Saved data entries:
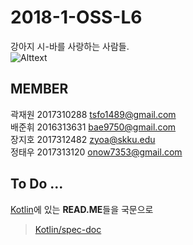 # 2018-1-OSS-L6
강아지 시-바를 사랑하는 사람들.  
![Alttext](https://www.redduckpost.com/wp-content/uploads/2016/08/c09-885x664.jpg)

## MEMBER
곽재원 2017310288 tsfo1489@gmail.com  
배준휘 2016313631 bae9750@gmail.com  
장지호 2017312482 zyoa@skku.edu  
정태우 2017313120 onow7353@gmail.com  

## To Do ...
[Kotlin](http://kotlinlang.org/)에 있는 **READ.ME**들을 국문으로
> [Kotlin/spec-doc](https://github.com/18-1-SKKU-OSS/kotlin/tree/master/spec-docs) 
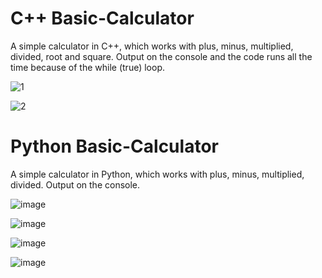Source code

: # C++ Basic-Calculator
A simple calculator in C++, which works with plus, minus, multiplied, divided, root and square. Output on the console and the code runs all the time because of the while (true) loop.

![1](https://user-images.githubusercontent.com/118051854/205491572-febd13d4-043e-4b94-b3ce-8d6fc7bb7f8d.JPG)

![2](https://user-images.githubusercontent.com/118051854/205491578-bcc3230e-878f-496b-aabb-5c3925a3b849.JPG)


# Python Basic-Calculator
A simple calculator in Python, which works with plus, minus, multiplied, divided. Output on the console. 

![image](https://user-images.githubusercontent.com/118051854/205491882-b489f1ad-c4a3-42a5-b08e-dff9eb980d2d.png)

![image](https://user-images.githubusercontent.com/118051854/205491901-4e342eca-0478-4ffc-9f3e-2e8f01811600.png)

![image](https://user-images.githubusercontent.com/118051854/205491917-b4debe4b-7b46-49cb-9363-d8c1a470e9cc.png)

![image](https://user-images.githubusercontent.com/118051854/205491931-394a72b7-8ef8-4ffb-8302-5d70e3f026ec.png)
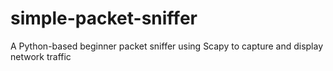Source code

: # simple-packet-sniffer
A Python-based beginner packet sniffer using Scapy to capture and display network traffic
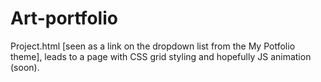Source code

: # Art-portfolio

Project.html [seen as a link on the dropdown list from the My Potfolio theme], leads to a page with CSS grid styling and hopefully JS animation (soon).

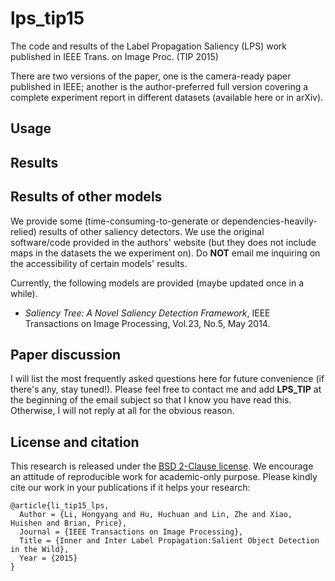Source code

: # lps_tip15
The code and results of the Label Propagation Saliency (LPS) work published in IEEE Trans. on Image Proc. (TIP 2015)

There are two versions of the paper, one is the camera-ready paper published in IEEE; another is the author-preferred full version covering a complete experiment report in different datasets (available here or in arXiv).

## Usage

## Results

## Results of other models
We provide some (time-consuming-to-generate or dependencies-heavily-relied) results of other saliency detectors. We use the original software/code provided in the authors' website (but they does not include maps in the datasets the we experiment on). Do **NOT** email me inquiring on the accessibility of certain models' results.

Currently, the following models are provided (maybe updated once in a while).
* *Saliency Tree: A Novel Saliency Detection Framework*, IEEE Transactions on Image Processing, Vol.23, No.5, May 2014.



## Paper discussion
I will list the most frequently asked questions here for future convenience (if there's any, stay tuned!). Please feel free to contact me and add **LPS_TIP** at the beginning of the email subject so that I know you have read this. Otherwise, I will not reply at all for the obvious reason.

## License and citation
This research is released under the [BSD 2-Clause license](https://github.com/BVLC/caffe/blob/master/LICENSE). We encourage an attitude of reproducible work for academic-only purpose. Please kindly cite our work in your publications if it helps your research:

    @article{li_tip15_lps,
      Author = {Li, Hongyang and Hu, Huchuan and Lin, Zhe and Xiao, Huishen and Brian, Price},
      Journal = {IEEE Transactions on Image Processing},
      Title = {Inner and Inter Label Propagation:Salient Object Detection in the Wild},
      Year = {2015}
    }
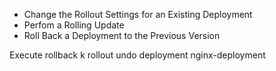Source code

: - Change the Rollout Settings for an Existing Deployment
- Perfom a Rolling Update
- Roll Back a Deployment to the Previous Version

Execute rollback
k rollout undo deployment nginx-deployment
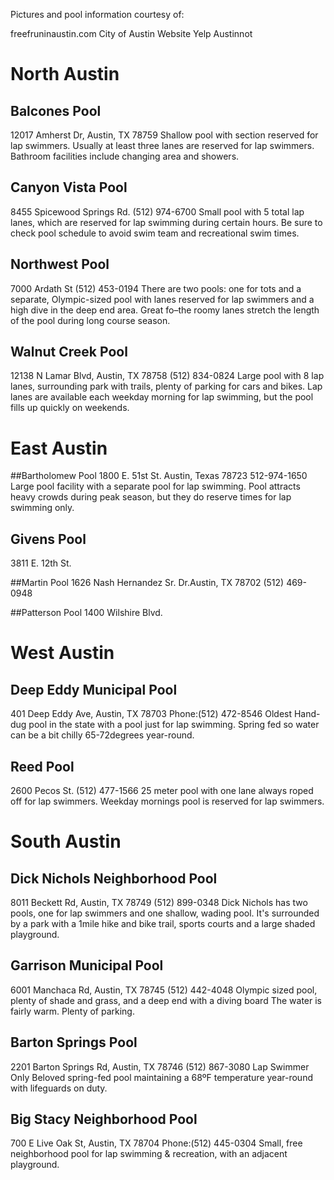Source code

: Pictures and pool information courtesy of:

freefruninaustin.com
City of Austin Website
Yelp
Austinnot


# North Austin
## Balcones Pool
12017 Amherst Dr, Austin, TX 78759
Shallow pool with section reserved for lap swimmers. Usually at least three lanes are reserved for lap swimmers. Bathroom facilities include changing area and showers.

## Canyon Vista Pool
8455 Spicewood Springs Rd.
(512) 974-6700
Small pool with 5 total lap lanes, which are reserved for lap swimming during certain hours. Be sure to check pool schedule to avoid swim team and recreational swim times.


## Northwest Pool
7000 Ardath St
(512) 453-0194
 There are two pools: one for tots and a separate, Olympic-sized pool with lanes reserved for lap swimmers and a high dive in the deep end area. Great fo–the roomy lanes stretch the length of the pool during long course season.


## Walnut Creek Pool
12138 N Lamar Blvd, Austin, TX 78758
(512) 834-0824
Large pool with 8 lap lanes, surrounding park with trails, plenty of parking for cars and bikes. Lap lanes are available each weekday morning for lap swimming, but the pool fills up quickly on weekends.

# East Austin

##Bartholomew Pool
1800 E. 51st St. Austin, Texas 78723
512-974-1650
Large pool facility with a separate pool for lap swimming. Pool attracts heavy crowds during peak season, but they do reserve times for lap swimming only.

## Givens Pool
3811 E. 12th St.

##Martin Pool
1626 Nash Hernandez Sr. Dr.Austin, TX 78702
(512) 469-0948


##Patterson Pool
1400 Wilshire Blvd.

# West Austin

## Deep Eddy Municipal Pool
401 Deep Eddy Ave, Austin, TX 78703
Phone:(512) 472-8546
Oldest Hand-dug pool in the state with a pool just for lap swimming. Spring fed so water can be a bit chilly 65-72degrees year-round.


## Reed Pool
2600 Pecos St.
(512) 477-1566
25 meter pool with one lane always roped off for lap swimmers. Weekday mornings pool is reserved for lap swimmers.  

# South Austin

## Dick Nichols Neighborhood Pool
8011 Beckett Rd, Austin, TX 78749
(512) 899-0348
Dick Nichols has two pools, one for lap swimmers and one shallow, wading pool. It's surrounded by a park with a 1mile hike and bike trail, sports courts and a large shaded playground.


## Garrison Municipal Pool
6001 Manchaca Rd, Austin, TX 78745
(512) 442-4048
Olympic sized pool, plenty of shade and grass, and a deep end with a diving board The water is fairly warm. Plenty of parking.

## Barton Springs Pool
2201 Barton Springs Rd, Austin, TX 78746
(512) 867-3080
Lap Swimmer Only
Beloved spring-fed pool maintaining a 68ºF temperature year-round with lifeguards on duty.

## Big Stacy Neighborhood Pool
700 E Live Oak St, Austin, TX 78704
Phone:(512) 445-0304
Small, free neighborhood pool for lap swimming & recreation, with an adjacent playground.
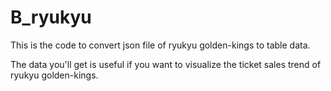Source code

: # B_ryukyu
This is the code to convert json file of ryukyu golden-kings to table data.

The data you'll get is useful if you want to visualize the ticket sales trend of ryukyu golden-kings.
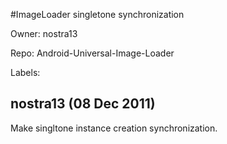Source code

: #ImageLoader singletone synchronization

Owner: nostra13

Repo: Android-Universal-Image-Loader

Labels: 

## nostra13 (08 Dec 2011)

Make singltone instance creation synchronization.



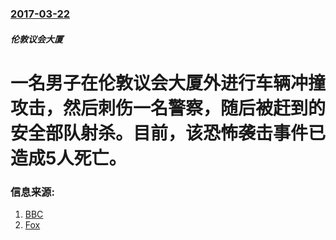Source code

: ### [2017-03-22](/zh/news/2017/03/22/index.md)

##### 伦敦议会大厦
# 一名男子在伦敦议会大厦外进行车辆冲撞攻击，然后刺伤一名警察，随后被赶到的安全部队射杀。目前，该恐怖袭击事件已造成5人死亡。 




### 信息来源:

1. [BBC](http://www.bbc.com/news/uk-39355940)
2. [Fox](http://www.foxnews.com/world/2017/03/22/uk-parliament-terror-attack-5-dead-including-cop-and-alleged-assailant-in-sick-and-depraved-act.html)
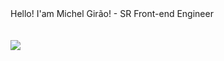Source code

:  <div> Hello! I'am Michel Girão!
- SR Front-end Engineer <br>

 
  <a href="https://github.com/michelsales">

</div>
  <div style="display: inline_block"><br>
 
</div>
  <br>
  <div>
  </a>
  <a href="https://www.linkedin.com/in/michelgirao/" target="_blank"><img src="https://img.shields.io/badge/-LinkedIn-%230077B5?style=for-the-badge&logo=linkedin&logoColor=white" target="_blank"></a> 
 
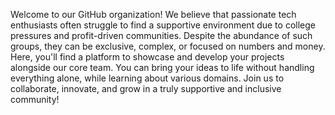 Welcome to our GitHub organization! We believe that passionate tech enthusiasts often struggle to find a supportive environment due to college pressures and profit-driven communities. Despite the abundance of such groups, they can be exclusive, complex, or focused on numbers and money. Here, you'll find a platform to showcase and develop your projects alongside our core team. You can bring your ideas to life without handling everything alone, while learning about various domains. Join us to collaborate, innovate, and grow in a truly supportive and inclusive community!


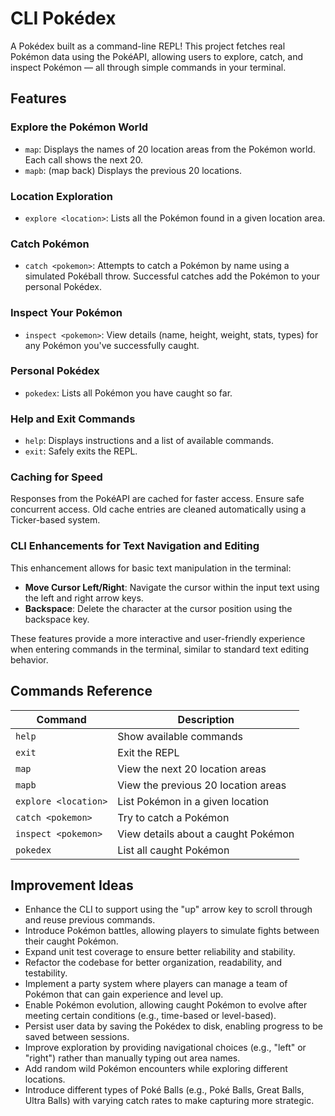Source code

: # CLI Pokédex
A Pokédex built as a command-line REPL! This project fetches real Pokémon data using the PokéAPI, allowing users to explore, catch, and inspect Pokémon — all through simple commands in your terminal.

## Features

### Explore the Pokémon World
- `map`: Displays the names of 20 location areas from the Pokémon world. Each call shows the next 20.
- `mapb`: (map back) Displays the previous 20 locations.

### Location Exploration
- `explore <location>`: Lists all the Pokémon found in a given location area.

### Catch Pokémon
 - `catch <pokemon>`: Attempts to catch a Pokémon by name using a simulated Pokéball throw. Successful catches add the Pokémon to your personal Pokédex.

### Inspect Your Pokémon
- `inspect <pokemon>`: View details (name, height, weight, stats, types) for any Pokémon you've successfully caught.

### Personal Pokédex
- `pokedex`: Lists all Pokémon you have caught so far.

### Help and Exit Commands
- `help`: Displays instructions and a list of available commands.
- `exit`: Safely exits the REPL.

### Caching for Speed
Responses from the PokéAPI are cached for faster access. Ensure safe concurrent access. Old cache entries are cleaned automatically using a Ticker-based system.

### CLI Enhancements for Text Navigation and Editing
This enhancement allows for basic text manipulation in the terminal:

- **Move Cursor Left/Right**: Navigate the cursor within the input text using the left and right arrow keys.
- **Backspace**: Delete the character at the cursor position using the backspace key.

These features provide a more interactive and user-friendly experience when entering commands in the terminal, similar to standard text editing behavior.

## Commands Reference

| Command              | Description                         |
|----------------------|-------------------------------------|
| `help`               | Show available commands            |
| `exit`               | Exit the REPL                      |
| `map`                | View the next 20 location areas    |
| `mapb`               | View the previous 20 location areas |
| `explore <location>` | List Pokémon in a given location   |
| `catch <pokemon>`    | Try to catch a Pokémon             |
| `inspect <pokemon>`  | View details about a caught Pokémon |
| `pokedex`            | List all caught Pokémon            |

## Improvement Ideas

- Enhance the CLI to support using the "up" arrow key to scroll through and reuse previous commands.
- Introduce Pokémon battles, allowing players to simulate fights between their caught Pokémon.
- Expand unit test coverage to ensure better reliability and stability.
- Refactor the codebase for better organization, readability, and testability.
- Implement a party system where players can manage a team of Pokémon that can gain experience and level up.
- Enable Pokémon evolution, allowing caught Pokémon to evolve after meeting certain conditions (e.g., time-based or level-based).
- Persist user data by saving the Pokédex to disk, enabling progress to be saved between sessions.
- Improve exploration by providing navigational choices (e.g., "left" or "right") rather than manually typing out area names.
- Add random wild Pokémon encounters while exploring different locations.
- Introduce different types of Poké Balls (e.g., Poké Balls, Great Balls, Ultra Balls) with varying catch rates to make capturing more strategic.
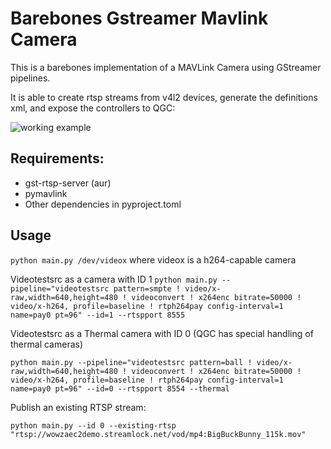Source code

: # Barebones Gstreamer Mavlink Camera

This is a barebones implementation of a MAVLink Camera using GStreamer pipelines.

It is able to create rtsp streams from v4l2 devices, generate the definitions xml, and expose the controllers to QGC:

![working example](camera-example.gif "Working example")

## Requirements:

 - gst-rtsp-server (aur)
 - pymavlink
 - Other dependencies in pyproject.toml

## Usage

`python main.py /dev/videox` where videox is a h264-capable camera


Videotestsrc as a camera with ID 1
`python main.py --pipeline="videotestsrc pattern=smpte ! video/x-raw,width=640,height=480 ! videoconvert ! x264enc bitrate=50000 ! video/x-h264, profile=baseline ! rtph264pay config-interval=1 name=pay0 pt=96" --id=1 --rtspport 8555`

Videotestsrc as a Thermal camera with ID 0 (QGC has special handling of thermal cameras)

`python main.py --pipeline="videotestsrc pattern=ball ! video/x-raw,width=640,height=480 ! videoconvert ! x264enc bitrate=50000 ! video/x-h264, profile=baseline ! rtph264pay config-interval=1 name=pay0 pt=96" --id=0 --rtspport 8554 --thermal`

Publish an existing RTSP stream:

`python main.py --id 0 --existing-rtsp "rtsp://wowzaec2demo.streamlock.net/vod/mp4:BigBuckBunny_115k.mov"`
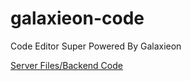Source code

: # galaxieon-code
Code Editor Super Powered By Galaxieon


[Server Files/Backend Code](https://github.com/muhammadsemeer/galaxieon-code-server)
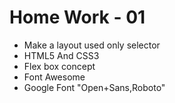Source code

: # Home Work - 01


* Make a layout used only selector
* HTML5 And CSS3
* Flex box concept
* Font Awesome
* Google Font "Open+Sans,Roboto"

Brief:
Your answer is the exact run of lines above from the one with "- Enhance the" through the one with "Videotestsrc as a camera with ID 1", both ends included, minus any picture.

Exercise solution:
- Enhance the CLI to support using the "up" arrow key to scroll through and reuse previous commands.
- Introduce Pokémon battles, allowing players to simulate fights between their caught Pokémon.
- Expand unit test coverage to ensure better reliability and stability.
- Refactor the codebase for better organization, readability, and testability.
- Implement a party system where players can manage a team of Pokémon that can gain experience and level up.
- Enable Pokémon evolution, allowing caught Pokémon to evolve after meeting certain conditions (e.g., time-based or level-based).
- Persist user data by saving the Pokédex to disk, enabling progress to be saved between sessions.
- Improve exploration by providing navigational choices (e.g., "left" or "right") rather than manually typing out area names.
- Add random wild Pokémon encounters while exploring different locations.
- Introduce different types of Poké Balls (e.g., Poké Balls, Great Balls, Ultra Balls) with varying catch rates to make capturing more strategic.
Source code

: # Barebones Gstreamer Mavlink Camera

This is a barebones implementation of a MAVLink Camera using GStreamer pipelines.

It is able to create rtsp streams from v4l2 devices, generate the definitions xml, and expose the controllers to QGC:

![working example](camera-example.gif "Working example")

## Requirements:

 - gst-rtsp-server (aur)
 - pymavlink
 - Other dependencies in pyproject.toml

## Usage

`python main.py /dev/videox` where videox is a h264-capable camera


Videotestsrc as a camera with ID 1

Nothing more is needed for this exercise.